-------- SOURCE MATERIAL --------

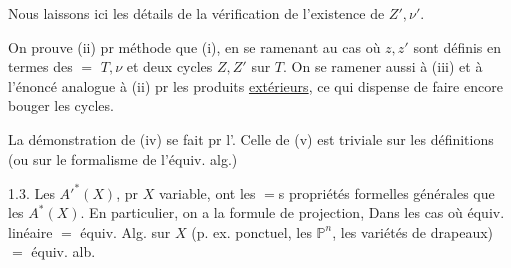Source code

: 
Nous laissons ici les détails de la vérification de l'existence de $Z',\nu'$.

On prouve (ii) pr  \inserted{$=$} méthode que (i),  en se ramenant au cas où $z,z'$ sont définis en termes des $=$ $T,\nu$ et deux cycles $Z,Z'$ sur $T$. On  se ramener aussi à (iii) et à l'énoncé analogue à (ii) pr les produits \uline{extérieurs}, ce qui dispense de faire encore bouger les cycles.

La démonstration de (iv) se fait pr l'. Celle de (v) est triviale sur les définitions (ou sur le formalisme de l'équiv. alg.)


 \uline{} 1.3. Les $A'^*(X)$, pr $X$ variable, ont les $=$s propriétés formelles générales que les $A^*(X)$. En particulier, on a la formule de projection, Dans les cas où équiv. linéaire $=$ équiv. Alg. sur $X$ (p. ex.  ponctuel, les $\mathbb P^n$, les variétés de drapeaux)  $=$ équiv. alb.

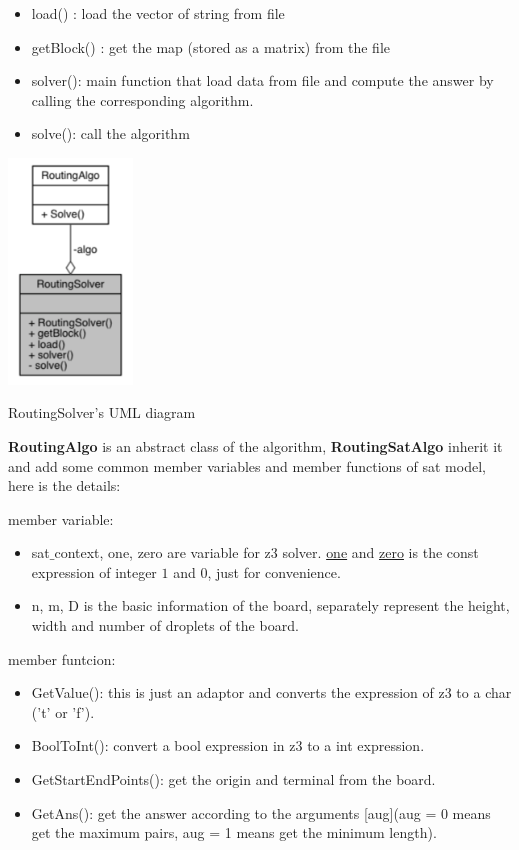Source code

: \documentclass[twocolumn]{article}
\begin{document}
\begin{itemize}
    \item load() : load the vector of string from file
    \item getBlock() : get the map (stored as a matrix) from the file
    \item solver(): main function that load data from file and compute the answer by calling the corresponding algorithm.
    \item solve(): call the algorithm
\end{itemize}

\begin{center}
\makeatletter
\def\@captype{figure}
\makeatother
\includegraphics [height=6cm]{UMLRoutingSolver}
\caption{RoutingSolver's UML diagram}
\label{UMLRoutingSolver}
\end{center}

\textbf{RoutingAlgo} is an abstract class of the algorithm, \textbf{RoutingSatAlgo} inherit it and add some common member variables and member functions of sat model, here is the details:

member variable:

\begin{itemize}
    \item sat$\_$context, one, zero are variable for z3 solver. \underline{one} and \underline{zero} is the const expression of integer $1$ and $0$, just for convenience.
    \item n, m, D is the basic information of the board, separately represent the height, width and number of droplets of the board.
\end{itemize}

member funtcion:

\begin{itemize}
    \item GetValue(): this is just an adaptor and converts the expression of z3 to a char ('t' or 'f').
    \item BoolToInt(): convert a bool expression in z3 to a int expression.
    \item GetStartEndPoints(): get the origin and terminal from the board.
    \item GetAns(): get the answer according to the arguments [aug](aug = 0 means get the maximum pairs, aug = 1 means get the minimum length).
\end{itemize}
\end{document}
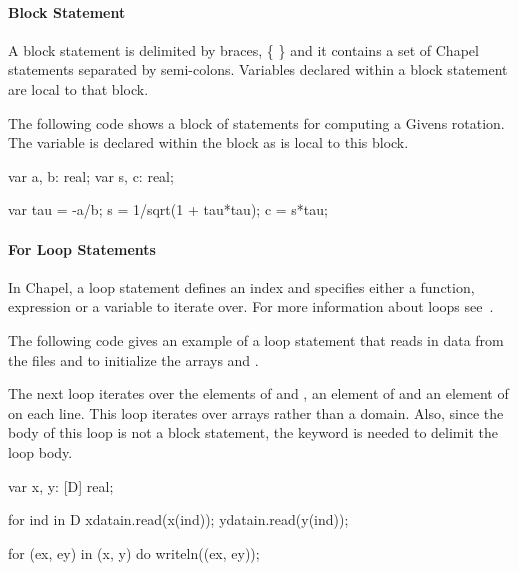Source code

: \paragraph{Block Statement}  
A block statement is delimited by braces, \{ \} and it
contains a set of Chapel statements separated by semi-colons.  
Variables declared within a block statement are local to that block.

\begin{example}
The following code shows a block of statements for computing
a Givens rotation.  The variable  is declared 
within the block as is local to this block.
\begin{chapel}

var a, b: real;
var s, c: real;

{
  var tau = -a/b;
  s = 1/sqrt(1 + tau*tau);
  c = s*tau;
}

\end{chapel} 
\end{example} 

\paragraph{For Loop Statements} 
In Chapel, a  loop statement defines an index and
specifies either a function, expression or a variable to
iterate over.  For more information about  loops
see~.

\begin{example}
The following code gives an example of a  loop
statement that reads in data from the files 
and  to initialize the arrays  and
.  

The next  loop iterates over the elements of 
 and , an element of  and an element
of  on each line.  This loop iterates over arrays rather
than a domain.  Also, since the body of this loop is not a block
statement, the keyword  is needed to delimit the loop
body. 
\begin{chapel}

var x, y: [D] real;

for ind in D { 
  xdatain.read(x(ind));
  ydatain.read(y(ind));
}

for (ex, ey) in (x, y) do 
  writeln((ex, ey));

\end{chapel}
\end{example}

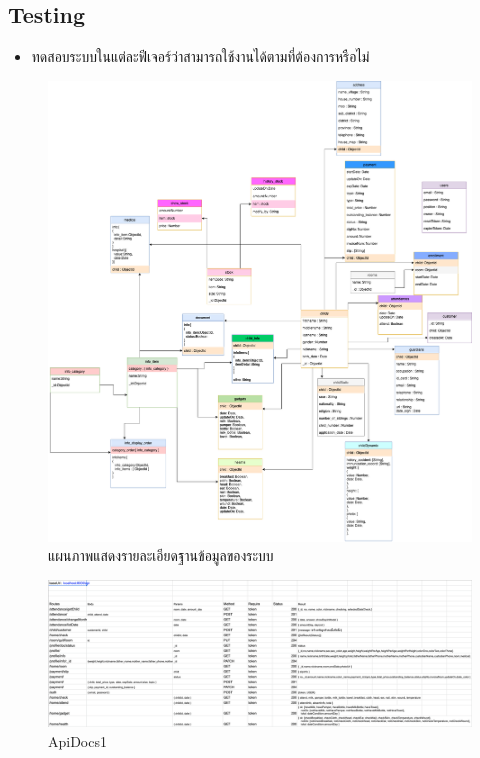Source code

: \subsection{Testing}
\begin{itemize}
  \item ทดสอบระบบในแต่ละฟีเจอร์ว่าสามารถใช้งานได้ตามที่ต้องการหรือไม่
\end{itemize}

\begin{landscape}
  \begin{figure}
    \begin{center}
    \includegraphics[height=0.9\textheight]{images/NurseryDiagram.png}
    \end{center}
  \caption{แผนภาพแสดงรายละเอียดฐานข้อมูลของระบบ}
  \label{fig:DatabaseDiagram}
\end{figure}
\end{landscape}

\begin{figure}
  \begin{center}
    \includegraphics[width=\linewidth]{images/ApiDocOne.png}
  \end{center}
  \caption[ตารางแสดง API Document 1]{ApiDocs1}
  \label{fig:ApiDocs1}
\end{figure}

--------

**TASK:**
Among the lines above, return those that hold the word "local".

**TASK RESPONSE:**
Variables declared within a block statement are local to that block.
within the block as is local to this block.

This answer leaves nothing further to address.